● What this task involves:
Every line from the one that contains "(fd:int, mask:int) ->" to the end of the records must be restated word for word. No other line belongs in the answer.

======== Supplied material

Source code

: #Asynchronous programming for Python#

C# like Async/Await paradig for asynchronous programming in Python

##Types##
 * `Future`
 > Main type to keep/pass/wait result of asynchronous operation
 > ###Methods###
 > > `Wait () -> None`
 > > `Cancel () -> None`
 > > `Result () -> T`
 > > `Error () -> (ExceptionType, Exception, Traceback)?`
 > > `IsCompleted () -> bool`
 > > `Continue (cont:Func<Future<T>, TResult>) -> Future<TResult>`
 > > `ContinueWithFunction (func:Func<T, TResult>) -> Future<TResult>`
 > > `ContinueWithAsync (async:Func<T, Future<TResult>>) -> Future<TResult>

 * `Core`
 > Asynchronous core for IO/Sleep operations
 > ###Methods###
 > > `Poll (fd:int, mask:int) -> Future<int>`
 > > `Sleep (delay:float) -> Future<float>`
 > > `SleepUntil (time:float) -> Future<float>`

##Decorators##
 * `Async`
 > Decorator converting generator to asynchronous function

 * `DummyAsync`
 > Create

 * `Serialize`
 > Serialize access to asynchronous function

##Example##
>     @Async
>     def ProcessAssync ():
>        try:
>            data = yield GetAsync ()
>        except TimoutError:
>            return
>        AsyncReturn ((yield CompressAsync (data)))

================

● Response for this exercise:
 > > `Poll (fd:int, mask:int) -> Future<int>`
 > > `Sleep (delay:float) -> Future<float>`
 > > `SleepUntil (time:float) -> Future<float>`

##Decorators##
 * `Async`
 > Decorator converting generator to asynchronous function

 * `DummyAsync`
 > Create

 * `Serialize`
 > Serialize access to asynchronous function

##Example##
>     @Async
>     def ProcessAssync ():
>        try:
>            data = yield GetAsync ()
>        except TimoutError:
>            return
>        AsyncReturn ((yield CompressAsync (data)))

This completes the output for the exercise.